Work instructions: From the data that follows, copy every line with the string "dispatch".

- - - - -

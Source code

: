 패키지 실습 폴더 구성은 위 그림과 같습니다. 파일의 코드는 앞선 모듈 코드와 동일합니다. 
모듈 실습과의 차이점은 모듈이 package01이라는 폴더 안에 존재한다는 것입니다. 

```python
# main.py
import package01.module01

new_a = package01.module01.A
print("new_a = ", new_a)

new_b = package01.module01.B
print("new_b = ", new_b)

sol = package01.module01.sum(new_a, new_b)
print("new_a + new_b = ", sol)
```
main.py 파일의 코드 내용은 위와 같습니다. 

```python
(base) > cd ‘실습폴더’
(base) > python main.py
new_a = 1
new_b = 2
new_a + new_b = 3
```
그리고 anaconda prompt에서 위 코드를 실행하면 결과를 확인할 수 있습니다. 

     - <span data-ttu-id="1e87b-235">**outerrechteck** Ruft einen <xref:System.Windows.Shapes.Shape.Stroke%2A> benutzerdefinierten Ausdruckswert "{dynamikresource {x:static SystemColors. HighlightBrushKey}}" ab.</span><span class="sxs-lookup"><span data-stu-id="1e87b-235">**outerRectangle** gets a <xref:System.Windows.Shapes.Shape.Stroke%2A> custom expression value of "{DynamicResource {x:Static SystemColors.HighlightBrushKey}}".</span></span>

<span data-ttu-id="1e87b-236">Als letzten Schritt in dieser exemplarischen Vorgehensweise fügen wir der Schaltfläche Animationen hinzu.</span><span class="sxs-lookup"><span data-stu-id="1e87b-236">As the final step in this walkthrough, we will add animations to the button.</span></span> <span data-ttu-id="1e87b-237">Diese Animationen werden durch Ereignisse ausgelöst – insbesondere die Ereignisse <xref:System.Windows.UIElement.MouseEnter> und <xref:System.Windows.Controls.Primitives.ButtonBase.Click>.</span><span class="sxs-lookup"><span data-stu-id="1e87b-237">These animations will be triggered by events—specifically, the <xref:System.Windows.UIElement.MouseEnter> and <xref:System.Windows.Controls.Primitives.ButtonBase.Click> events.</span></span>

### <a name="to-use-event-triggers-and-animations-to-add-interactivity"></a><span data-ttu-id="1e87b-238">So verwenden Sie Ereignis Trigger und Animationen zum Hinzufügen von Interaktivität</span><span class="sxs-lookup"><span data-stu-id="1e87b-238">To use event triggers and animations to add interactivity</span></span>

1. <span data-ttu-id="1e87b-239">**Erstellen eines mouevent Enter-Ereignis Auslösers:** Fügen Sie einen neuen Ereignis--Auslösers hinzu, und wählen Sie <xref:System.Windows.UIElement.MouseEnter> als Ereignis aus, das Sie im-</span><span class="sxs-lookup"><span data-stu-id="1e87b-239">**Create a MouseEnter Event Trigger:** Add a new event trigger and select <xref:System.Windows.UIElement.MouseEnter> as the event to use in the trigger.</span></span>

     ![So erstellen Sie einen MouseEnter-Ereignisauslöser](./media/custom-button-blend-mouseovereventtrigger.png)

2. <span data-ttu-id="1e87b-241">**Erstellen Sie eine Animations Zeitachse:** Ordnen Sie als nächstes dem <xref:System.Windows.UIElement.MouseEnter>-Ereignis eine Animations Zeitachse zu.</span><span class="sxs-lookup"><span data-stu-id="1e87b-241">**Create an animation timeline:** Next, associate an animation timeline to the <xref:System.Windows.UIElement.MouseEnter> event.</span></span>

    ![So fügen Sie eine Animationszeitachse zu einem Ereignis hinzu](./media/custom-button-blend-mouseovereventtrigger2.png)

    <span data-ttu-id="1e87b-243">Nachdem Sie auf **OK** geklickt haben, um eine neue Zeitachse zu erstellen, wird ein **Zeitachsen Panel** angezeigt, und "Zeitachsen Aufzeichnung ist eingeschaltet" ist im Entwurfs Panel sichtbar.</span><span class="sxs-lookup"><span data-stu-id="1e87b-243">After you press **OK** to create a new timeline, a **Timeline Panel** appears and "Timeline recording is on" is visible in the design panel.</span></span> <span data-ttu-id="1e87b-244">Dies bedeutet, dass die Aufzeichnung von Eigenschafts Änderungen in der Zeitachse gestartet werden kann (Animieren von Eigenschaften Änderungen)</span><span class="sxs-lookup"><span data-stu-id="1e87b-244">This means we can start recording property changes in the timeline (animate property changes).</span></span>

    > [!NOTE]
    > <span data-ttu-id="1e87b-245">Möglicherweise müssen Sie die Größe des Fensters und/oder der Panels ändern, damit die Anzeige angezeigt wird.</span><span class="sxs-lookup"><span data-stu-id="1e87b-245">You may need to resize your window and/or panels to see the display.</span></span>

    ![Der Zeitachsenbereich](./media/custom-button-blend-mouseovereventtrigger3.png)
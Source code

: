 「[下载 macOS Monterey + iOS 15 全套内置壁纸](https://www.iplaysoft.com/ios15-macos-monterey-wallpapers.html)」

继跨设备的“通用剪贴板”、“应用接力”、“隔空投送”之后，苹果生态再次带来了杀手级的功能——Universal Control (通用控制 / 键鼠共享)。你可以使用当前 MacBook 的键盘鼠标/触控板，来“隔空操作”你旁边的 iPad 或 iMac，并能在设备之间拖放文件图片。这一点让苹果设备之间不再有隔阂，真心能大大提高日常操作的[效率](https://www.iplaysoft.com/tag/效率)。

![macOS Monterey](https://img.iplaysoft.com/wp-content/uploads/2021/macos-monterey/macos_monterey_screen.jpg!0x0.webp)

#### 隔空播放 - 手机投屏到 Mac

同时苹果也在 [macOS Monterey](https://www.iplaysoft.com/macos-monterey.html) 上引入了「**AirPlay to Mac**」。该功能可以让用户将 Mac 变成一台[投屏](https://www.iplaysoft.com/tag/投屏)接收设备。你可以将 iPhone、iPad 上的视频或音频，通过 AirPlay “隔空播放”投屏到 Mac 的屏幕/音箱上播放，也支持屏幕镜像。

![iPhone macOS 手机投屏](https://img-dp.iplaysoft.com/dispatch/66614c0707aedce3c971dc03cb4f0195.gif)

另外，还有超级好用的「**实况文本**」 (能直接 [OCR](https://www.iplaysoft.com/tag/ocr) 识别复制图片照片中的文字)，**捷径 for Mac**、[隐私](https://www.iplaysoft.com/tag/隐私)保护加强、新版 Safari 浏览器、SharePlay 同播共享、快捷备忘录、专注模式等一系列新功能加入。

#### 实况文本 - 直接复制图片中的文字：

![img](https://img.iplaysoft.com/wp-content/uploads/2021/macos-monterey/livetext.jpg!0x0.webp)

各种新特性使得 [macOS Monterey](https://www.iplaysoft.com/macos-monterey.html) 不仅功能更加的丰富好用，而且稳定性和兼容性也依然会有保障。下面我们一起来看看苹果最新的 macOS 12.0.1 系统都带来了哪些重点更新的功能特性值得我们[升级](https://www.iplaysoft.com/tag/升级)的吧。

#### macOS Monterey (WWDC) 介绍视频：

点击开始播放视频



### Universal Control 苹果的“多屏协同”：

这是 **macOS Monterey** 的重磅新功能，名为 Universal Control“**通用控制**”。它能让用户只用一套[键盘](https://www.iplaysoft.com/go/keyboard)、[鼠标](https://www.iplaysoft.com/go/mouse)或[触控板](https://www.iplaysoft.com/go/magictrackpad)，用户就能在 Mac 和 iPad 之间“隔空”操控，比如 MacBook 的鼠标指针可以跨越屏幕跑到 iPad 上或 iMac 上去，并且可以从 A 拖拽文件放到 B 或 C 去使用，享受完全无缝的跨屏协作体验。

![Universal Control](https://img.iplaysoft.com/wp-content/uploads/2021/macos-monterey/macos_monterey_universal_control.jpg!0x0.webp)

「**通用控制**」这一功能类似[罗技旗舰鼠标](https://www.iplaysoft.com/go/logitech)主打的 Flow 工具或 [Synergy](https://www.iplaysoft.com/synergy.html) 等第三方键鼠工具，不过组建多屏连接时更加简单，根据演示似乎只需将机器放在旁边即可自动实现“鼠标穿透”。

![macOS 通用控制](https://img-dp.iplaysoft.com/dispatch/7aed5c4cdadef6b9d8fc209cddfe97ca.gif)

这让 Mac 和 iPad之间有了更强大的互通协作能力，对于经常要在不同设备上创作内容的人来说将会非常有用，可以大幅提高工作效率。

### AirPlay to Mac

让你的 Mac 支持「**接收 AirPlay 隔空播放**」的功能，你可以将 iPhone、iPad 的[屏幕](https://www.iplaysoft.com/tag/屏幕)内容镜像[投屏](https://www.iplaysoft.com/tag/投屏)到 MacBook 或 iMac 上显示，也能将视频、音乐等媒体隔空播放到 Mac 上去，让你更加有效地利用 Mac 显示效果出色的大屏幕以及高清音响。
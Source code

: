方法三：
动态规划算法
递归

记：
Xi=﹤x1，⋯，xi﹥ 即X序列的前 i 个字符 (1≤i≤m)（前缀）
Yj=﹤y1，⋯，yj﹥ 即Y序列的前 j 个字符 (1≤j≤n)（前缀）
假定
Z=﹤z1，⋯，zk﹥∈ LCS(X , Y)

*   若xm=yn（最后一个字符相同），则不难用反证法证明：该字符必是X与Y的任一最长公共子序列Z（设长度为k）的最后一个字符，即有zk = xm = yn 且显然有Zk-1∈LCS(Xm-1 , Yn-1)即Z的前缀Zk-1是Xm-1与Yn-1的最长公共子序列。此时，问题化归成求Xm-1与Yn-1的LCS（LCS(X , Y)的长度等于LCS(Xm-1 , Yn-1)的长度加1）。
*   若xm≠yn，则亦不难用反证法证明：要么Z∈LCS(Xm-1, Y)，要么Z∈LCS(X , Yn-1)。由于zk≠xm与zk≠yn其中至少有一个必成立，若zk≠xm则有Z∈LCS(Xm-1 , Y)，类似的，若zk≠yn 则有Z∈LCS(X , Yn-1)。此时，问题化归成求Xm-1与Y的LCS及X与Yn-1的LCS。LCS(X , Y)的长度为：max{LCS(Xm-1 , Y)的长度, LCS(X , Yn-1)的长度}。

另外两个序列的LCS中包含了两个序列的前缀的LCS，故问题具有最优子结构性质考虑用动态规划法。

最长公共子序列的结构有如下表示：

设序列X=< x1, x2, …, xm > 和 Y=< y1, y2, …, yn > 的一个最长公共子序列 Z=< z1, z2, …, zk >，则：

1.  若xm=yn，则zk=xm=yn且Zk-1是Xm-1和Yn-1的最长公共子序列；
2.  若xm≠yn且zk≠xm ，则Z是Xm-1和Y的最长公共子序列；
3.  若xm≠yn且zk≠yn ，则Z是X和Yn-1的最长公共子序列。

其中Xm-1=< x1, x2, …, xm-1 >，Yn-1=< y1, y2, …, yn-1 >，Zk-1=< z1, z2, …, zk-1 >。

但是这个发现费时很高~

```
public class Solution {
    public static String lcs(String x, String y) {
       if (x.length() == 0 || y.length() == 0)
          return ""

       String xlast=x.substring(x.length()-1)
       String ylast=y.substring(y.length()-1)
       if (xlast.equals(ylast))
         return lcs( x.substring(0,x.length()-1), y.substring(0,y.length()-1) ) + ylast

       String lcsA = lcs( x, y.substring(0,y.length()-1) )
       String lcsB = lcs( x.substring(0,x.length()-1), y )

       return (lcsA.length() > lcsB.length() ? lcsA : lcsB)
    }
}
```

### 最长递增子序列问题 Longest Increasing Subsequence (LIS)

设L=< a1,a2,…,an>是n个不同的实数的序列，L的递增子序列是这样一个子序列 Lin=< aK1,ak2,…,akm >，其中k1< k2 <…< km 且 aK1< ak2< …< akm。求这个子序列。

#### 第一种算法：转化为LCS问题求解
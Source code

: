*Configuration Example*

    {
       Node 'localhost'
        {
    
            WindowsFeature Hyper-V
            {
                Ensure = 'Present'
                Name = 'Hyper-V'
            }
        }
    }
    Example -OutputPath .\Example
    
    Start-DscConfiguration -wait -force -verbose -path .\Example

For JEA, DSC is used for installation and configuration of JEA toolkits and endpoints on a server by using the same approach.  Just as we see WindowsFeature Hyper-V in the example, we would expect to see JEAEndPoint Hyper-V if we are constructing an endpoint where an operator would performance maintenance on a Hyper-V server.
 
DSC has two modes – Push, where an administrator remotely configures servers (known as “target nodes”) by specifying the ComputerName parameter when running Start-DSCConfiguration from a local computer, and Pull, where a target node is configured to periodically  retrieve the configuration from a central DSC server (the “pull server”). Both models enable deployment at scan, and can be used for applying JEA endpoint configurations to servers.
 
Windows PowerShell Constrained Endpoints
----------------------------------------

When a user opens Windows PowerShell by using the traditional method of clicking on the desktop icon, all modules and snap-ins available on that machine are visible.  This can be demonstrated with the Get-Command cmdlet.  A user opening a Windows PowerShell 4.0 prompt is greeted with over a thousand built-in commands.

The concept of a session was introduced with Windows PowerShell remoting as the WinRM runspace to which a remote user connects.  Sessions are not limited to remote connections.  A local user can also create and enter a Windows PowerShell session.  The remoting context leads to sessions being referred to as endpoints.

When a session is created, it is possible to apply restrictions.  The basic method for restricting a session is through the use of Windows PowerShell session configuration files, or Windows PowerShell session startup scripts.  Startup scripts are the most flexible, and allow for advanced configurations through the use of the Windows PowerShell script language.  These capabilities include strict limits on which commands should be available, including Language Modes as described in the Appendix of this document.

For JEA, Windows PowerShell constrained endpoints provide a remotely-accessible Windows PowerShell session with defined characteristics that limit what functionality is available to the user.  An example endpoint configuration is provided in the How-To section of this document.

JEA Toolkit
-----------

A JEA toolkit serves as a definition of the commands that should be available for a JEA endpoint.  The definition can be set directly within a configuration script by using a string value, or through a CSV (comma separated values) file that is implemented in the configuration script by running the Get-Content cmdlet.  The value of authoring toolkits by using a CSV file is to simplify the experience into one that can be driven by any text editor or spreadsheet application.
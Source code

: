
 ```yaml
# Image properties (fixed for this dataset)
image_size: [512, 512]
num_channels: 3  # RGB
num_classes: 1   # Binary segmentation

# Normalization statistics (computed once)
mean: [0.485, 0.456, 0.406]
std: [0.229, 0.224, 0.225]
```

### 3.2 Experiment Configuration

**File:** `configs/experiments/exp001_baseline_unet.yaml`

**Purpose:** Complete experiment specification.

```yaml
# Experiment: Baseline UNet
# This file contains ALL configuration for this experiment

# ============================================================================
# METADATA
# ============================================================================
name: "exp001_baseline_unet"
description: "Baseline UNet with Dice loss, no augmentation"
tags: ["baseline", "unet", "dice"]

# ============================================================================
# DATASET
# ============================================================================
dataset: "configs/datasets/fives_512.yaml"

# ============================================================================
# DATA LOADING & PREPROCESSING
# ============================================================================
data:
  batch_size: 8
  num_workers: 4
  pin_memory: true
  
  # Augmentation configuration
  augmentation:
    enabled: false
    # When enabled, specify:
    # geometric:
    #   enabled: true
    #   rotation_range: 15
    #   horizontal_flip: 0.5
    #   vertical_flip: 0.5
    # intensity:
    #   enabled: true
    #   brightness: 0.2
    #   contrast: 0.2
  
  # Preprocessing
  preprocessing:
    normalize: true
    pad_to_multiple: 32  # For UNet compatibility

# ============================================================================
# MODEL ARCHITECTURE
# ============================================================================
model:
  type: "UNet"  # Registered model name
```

- - - - -

Written answer:
![iPhone macOS 手机投屏](https://img-dp.iplaysoft.com/dispatch/66614c0707aedce3c971dc03cb4f0195.gif)
![macOS 通用控制](https://img-dp.iplaysoft.com/dispatch/7aed5c4cdadef6b9d8fc209cddfe97ca.gif)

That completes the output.